> TASK REQUIREMENTS
Please output each entry in the material beneath exactly as shown.
════
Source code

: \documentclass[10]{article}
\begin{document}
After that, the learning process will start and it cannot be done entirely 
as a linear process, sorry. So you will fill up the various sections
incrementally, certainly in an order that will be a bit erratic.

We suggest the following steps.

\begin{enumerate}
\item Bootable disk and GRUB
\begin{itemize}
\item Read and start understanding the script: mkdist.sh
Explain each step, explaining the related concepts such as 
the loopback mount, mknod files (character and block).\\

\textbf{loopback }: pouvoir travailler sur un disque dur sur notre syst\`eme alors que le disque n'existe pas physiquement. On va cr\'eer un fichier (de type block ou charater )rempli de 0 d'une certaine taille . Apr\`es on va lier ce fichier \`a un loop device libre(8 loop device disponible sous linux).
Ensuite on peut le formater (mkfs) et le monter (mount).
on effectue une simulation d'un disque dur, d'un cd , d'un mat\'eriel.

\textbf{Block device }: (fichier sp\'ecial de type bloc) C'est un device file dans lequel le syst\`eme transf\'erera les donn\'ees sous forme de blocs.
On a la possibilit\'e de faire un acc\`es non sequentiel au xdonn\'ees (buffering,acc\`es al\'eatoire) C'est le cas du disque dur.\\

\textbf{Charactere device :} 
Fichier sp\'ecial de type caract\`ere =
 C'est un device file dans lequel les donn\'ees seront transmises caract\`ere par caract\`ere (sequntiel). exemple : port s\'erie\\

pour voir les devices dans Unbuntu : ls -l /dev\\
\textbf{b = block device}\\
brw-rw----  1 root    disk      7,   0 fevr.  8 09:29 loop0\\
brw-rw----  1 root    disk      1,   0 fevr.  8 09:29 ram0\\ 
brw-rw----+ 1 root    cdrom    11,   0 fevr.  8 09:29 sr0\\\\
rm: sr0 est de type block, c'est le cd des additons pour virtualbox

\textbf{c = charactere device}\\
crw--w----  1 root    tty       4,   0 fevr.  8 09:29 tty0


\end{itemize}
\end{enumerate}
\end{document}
════
> WRITTEN RESPONSE
Source code

: \documentclass[10]{article}
\begin{document}
After that, the learning process will start and it cannot be done entirely 
as a linear process, sorry. So you will fill up the various sections
incrementally, certainly in an order that will be a bit erratic.

We suggest the following steps.

\begin{enumerate}
\item Bootable disk and GRUB
\begin{itemize}
\item Read and start understanding the script: mkdist.sh
Explain each step, explaining the related concepts such as 
the loopback mount, mknod files (character and block).\\

\textbf{loopback }: pouvoir travailler sur un disque dur sur notre syst\`eme alors que le disque n'existe pas physiquement. On va cr\'eer un fichier (de type block ou charater )rempli de 0 d'une certaine taille . Apr\`es on va lier ce fichier \`a un loop device libre(8 loop device disponible sous linux).
Ensuite on peut le formater (mkfs) et le monter (mount).
on effectue une simulation d'un disque dur, d'un cd , d'un mat\'eriel.

\textbf{Block device }: (fichier sp\'ecial de type bloc) C'est un device file dans lequel le syst\`eme transf\'erera les donn\'ees sous forme de blocs.
On a la possibilit\'e de faire un acc\`es non sequentiel au xdonn\'ees (buffering,acc\`es al\'eatoire) C'est le cas du disque dur.\\

\textbf{Charactere device :} 
Fichier sp\'ecial de type caract\`ere =
 C'est un device file dans lequel les donn\'ees seront transmises caract\`ere par caract\`ere (sequntiel). exemple : port s\'erie\\

pour voir les devices dans Unbuntu : ls -l /dev\\
\textbf{b = block device}\\
brw-rw----  1 root    disk      7,   0 fevr.  8 09:29 loop0\\
brw-rw----  1 root    disk      1,   0 fevr.  8 09:29 ram0\\ 
brw-rw----+ 1 root    cdrom    11,   0 fevr.  8 09:29 sr0\\\\
rm: sr0 est de type block, c'est le cd des additons pour virtualbox

\textbf{c = charactere device}\\
crw--w----  1 root    tty       4,   0 fevr.  8 09:29 tty0


\end{itemize}
\end{enumerate}
\end{document}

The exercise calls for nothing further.